:: GOAL OF THE EXERCISE ::
Every line below that holds the string "Text" must be copied.

(Saved data entries)
╭──

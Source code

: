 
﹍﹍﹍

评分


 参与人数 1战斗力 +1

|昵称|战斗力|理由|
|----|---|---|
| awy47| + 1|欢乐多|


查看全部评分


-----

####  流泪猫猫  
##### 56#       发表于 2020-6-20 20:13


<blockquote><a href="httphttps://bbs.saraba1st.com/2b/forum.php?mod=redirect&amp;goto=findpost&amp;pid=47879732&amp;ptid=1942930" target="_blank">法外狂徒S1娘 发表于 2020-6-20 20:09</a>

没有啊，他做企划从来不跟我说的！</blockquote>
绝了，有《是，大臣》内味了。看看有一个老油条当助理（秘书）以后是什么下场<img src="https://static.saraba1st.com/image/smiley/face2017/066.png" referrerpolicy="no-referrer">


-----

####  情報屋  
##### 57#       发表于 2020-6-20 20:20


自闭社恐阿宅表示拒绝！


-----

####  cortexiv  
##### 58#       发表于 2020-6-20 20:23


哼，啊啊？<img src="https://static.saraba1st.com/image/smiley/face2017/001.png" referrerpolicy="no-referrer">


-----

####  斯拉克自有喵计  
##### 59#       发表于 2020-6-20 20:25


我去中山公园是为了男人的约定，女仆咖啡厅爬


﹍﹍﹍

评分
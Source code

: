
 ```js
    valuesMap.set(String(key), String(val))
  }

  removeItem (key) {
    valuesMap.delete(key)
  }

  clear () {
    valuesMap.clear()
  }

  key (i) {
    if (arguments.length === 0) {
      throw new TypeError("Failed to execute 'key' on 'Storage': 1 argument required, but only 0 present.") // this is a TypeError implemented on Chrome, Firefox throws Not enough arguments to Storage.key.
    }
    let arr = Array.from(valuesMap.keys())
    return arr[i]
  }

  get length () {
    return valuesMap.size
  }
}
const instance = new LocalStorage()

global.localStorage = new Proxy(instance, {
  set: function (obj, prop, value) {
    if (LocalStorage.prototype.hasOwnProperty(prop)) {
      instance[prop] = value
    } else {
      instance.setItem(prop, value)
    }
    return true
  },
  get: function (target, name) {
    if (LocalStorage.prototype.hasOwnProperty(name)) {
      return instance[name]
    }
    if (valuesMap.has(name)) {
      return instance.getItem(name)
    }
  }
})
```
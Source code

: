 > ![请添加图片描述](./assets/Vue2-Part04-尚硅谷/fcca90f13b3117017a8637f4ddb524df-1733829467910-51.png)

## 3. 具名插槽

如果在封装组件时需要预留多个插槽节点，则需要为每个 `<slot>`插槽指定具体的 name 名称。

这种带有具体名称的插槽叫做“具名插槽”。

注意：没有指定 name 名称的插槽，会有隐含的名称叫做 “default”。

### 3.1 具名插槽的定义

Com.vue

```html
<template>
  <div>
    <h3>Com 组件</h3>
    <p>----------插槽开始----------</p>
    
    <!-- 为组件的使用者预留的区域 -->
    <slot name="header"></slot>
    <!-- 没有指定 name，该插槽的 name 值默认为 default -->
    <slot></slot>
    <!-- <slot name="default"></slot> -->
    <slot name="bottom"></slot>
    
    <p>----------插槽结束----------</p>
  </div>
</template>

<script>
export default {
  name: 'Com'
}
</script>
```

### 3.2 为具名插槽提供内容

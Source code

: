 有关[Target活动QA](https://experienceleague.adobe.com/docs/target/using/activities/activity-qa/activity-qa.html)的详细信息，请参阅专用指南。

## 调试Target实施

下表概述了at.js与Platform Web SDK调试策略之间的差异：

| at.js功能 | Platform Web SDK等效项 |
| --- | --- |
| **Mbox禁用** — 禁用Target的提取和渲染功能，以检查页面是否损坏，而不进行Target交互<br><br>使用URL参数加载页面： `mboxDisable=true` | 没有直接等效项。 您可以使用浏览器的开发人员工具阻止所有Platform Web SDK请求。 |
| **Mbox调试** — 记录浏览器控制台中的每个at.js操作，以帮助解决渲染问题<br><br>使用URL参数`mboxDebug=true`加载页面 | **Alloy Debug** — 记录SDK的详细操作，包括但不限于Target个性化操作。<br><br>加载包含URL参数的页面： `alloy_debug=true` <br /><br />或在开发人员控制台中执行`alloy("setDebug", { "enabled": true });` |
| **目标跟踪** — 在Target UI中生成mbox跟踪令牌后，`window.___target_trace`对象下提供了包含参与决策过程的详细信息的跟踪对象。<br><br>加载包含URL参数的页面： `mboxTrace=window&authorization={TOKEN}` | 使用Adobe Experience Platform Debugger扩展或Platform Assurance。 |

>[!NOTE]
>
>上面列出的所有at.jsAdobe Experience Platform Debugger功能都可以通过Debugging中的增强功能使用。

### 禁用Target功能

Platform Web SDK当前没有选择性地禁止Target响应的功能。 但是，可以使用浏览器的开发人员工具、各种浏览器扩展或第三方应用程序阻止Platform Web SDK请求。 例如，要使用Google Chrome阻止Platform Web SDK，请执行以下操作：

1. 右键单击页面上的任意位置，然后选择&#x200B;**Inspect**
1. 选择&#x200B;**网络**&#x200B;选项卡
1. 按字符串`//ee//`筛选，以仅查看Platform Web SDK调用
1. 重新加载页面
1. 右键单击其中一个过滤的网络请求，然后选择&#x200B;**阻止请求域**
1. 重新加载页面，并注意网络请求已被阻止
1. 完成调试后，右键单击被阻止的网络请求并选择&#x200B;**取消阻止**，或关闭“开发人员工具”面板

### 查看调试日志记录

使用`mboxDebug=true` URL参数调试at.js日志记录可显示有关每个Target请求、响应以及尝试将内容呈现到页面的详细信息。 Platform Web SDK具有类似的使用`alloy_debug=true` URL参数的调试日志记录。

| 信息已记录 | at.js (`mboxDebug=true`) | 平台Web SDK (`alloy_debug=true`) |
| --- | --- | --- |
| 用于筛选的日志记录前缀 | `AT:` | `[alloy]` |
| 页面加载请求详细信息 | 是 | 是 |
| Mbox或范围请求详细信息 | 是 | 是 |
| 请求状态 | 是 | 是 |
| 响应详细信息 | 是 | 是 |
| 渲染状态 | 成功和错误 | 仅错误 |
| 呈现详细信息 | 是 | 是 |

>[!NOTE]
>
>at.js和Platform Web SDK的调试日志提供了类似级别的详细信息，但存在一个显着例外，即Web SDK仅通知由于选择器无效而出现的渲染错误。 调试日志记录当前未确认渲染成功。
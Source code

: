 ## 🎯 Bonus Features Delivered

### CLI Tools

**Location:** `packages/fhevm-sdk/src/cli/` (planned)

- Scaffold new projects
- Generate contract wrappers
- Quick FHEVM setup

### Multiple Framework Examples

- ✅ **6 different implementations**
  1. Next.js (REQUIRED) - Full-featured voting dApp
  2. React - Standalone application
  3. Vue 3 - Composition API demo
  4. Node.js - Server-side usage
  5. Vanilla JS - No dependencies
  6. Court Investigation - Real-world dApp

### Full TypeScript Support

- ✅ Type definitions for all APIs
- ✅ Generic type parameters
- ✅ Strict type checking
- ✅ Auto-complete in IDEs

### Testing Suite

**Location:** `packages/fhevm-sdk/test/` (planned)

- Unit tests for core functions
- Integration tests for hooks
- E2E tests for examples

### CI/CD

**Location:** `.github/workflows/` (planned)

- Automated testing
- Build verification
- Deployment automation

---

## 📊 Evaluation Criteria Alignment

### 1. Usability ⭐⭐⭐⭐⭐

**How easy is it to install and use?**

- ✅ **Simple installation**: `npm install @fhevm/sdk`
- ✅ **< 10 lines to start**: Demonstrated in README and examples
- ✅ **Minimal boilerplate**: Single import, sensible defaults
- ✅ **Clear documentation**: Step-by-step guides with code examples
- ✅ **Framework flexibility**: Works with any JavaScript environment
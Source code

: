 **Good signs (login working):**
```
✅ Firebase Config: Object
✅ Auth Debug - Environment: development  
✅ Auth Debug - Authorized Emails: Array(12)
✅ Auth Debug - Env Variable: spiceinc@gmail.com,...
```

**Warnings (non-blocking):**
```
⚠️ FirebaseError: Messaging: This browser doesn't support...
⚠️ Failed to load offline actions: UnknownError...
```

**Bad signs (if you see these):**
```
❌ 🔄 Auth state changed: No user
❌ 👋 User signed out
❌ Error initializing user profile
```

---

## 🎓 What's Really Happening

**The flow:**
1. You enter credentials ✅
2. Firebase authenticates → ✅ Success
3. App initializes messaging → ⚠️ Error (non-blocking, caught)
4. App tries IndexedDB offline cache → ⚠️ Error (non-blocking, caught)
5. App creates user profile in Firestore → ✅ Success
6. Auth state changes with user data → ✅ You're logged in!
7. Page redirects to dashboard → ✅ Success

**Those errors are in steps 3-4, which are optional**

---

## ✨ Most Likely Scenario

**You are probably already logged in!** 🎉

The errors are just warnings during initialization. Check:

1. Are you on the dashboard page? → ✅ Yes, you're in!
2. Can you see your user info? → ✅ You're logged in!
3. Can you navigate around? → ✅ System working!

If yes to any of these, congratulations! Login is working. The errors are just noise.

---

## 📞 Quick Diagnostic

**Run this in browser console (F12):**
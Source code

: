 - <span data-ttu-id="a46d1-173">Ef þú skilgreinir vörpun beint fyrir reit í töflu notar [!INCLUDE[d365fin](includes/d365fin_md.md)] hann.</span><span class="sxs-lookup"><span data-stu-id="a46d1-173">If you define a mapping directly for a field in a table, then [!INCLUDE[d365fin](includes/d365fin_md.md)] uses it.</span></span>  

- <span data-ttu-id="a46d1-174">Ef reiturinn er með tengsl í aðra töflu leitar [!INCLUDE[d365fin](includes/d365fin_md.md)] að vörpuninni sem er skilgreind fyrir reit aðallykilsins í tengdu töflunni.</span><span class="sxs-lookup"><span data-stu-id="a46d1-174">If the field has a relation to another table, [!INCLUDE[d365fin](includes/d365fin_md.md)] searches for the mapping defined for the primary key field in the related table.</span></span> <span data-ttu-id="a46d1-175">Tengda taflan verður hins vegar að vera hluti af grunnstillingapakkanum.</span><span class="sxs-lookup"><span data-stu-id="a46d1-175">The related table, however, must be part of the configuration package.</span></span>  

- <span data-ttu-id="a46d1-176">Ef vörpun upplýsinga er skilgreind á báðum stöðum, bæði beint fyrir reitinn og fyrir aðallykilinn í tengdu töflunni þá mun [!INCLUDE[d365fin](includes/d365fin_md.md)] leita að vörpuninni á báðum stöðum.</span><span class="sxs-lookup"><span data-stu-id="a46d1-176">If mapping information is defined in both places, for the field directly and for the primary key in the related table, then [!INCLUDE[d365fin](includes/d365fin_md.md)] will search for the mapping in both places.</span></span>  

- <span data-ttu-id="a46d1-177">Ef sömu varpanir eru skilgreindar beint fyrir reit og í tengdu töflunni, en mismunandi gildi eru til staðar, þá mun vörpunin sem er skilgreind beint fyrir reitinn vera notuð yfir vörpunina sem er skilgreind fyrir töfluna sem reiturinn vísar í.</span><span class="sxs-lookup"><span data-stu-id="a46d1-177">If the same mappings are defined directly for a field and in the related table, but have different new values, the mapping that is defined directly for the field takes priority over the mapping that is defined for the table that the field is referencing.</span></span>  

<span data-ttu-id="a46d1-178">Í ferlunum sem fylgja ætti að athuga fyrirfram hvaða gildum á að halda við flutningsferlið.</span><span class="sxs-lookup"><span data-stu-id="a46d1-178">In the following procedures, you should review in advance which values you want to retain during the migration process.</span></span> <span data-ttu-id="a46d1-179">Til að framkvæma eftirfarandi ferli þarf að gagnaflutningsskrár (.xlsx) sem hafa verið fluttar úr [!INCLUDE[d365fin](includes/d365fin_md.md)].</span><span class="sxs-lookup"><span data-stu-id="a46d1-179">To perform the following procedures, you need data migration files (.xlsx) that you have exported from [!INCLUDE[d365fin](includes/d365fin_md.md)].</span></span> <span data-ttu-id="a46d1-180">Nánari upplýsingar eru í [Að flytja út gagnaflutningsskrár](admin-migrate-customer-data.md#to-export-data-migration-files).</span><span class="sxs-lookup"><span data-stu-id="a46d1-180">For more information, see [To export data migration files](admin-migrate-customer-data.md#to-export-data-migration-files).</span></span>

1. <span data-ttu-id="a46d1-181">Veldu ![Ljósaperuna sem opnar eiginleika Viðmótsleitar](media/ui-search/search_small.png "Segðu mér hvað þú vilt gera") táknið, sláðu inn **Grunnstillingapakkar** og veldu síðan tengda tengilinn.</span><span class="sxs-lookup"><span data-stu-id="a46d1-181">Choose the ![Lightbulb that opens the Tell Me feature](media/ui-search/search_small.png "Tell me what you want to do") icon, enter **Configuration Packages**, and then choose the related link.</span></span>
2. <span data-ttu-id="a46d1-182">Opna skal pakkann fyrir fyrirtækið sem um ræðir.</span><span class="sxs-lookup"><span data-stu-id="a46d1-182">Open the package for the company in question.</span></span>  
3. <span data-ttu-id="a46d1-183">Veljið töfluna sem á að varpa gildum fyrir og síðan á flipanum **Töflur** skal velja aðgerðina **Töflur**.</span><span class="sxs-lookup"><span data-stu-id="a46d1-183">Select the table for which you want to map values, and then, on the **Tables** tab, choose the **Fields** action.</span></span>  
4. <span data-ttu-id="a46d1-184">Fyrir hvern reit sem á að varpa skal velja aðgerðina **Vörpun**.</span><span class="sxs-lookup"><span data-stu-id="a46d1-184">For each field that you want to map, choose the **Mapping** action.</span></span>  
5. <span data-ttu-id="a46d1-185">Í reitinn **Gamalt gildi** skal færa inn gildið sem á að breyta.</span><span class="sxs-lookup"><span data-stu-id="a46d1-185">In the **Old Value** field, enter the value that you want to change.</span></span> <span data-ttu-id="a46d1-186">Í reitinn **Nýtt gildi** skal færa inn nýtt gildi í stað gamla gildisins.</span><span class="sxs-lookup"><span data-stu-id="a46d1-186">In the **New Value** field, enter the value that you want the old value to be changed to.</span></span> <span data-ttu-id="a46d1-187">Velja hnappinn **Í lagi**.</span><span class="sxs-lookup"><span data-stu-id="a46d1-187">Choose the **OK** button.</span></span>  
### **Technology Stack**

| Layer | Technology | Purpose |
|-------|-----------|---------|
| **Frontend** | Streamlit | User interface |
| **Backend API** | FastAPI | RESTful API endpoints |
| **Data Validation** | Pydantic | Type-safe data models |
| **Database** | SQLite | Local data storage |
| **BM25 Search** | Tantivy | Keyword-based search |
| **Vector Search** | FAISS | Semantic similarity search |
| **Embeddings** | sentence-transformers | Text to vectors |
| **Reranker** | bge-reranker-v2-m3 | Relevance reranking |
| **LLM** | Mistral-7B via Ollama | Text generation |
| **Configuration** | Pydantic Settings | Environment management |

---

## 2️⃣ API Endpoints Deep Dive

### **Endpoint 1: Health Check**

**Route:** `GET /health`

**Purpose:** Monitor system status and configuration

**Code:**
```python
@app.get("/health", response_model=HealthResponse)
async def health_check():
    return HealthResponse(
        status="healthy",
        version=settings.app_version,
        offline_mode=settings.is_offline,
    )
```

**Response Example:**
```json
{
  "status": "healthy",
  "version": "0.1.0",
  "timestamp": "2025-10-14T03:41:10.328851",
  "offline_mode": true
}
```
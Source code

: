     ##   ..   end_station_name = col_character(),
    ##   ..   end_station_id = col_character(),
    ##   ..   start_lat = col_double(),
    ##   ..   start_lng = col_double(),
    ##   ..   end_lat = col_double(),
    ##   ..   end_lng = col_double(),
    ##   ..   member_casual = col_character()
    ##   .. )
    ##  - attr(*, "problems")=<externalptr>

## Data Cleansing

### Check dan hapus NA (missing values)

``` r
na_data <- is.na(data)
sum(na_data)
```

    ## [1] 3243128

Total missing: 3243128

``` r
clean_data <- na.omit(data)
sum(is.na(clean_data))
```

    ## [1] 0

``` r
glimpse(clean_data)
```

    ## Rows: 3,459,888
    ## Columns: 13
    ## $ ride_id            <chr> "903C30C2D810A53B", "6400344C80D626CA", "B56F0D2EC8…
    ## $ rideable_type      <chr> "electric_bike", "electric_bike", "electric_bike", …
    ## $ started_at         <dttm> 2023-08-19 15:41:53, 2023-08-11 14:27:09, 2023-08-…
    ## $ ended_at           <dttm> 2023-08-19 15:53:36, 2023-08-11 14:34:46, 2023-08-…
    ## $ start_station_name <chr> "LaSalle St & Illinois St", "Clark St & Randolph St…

╰──

:: EXERCISE RESPONSE ::
| **Embeddings** | sentence-transformers | Text to vectors |
| **LLM** | Mistral-7B via Ollama | Text generation |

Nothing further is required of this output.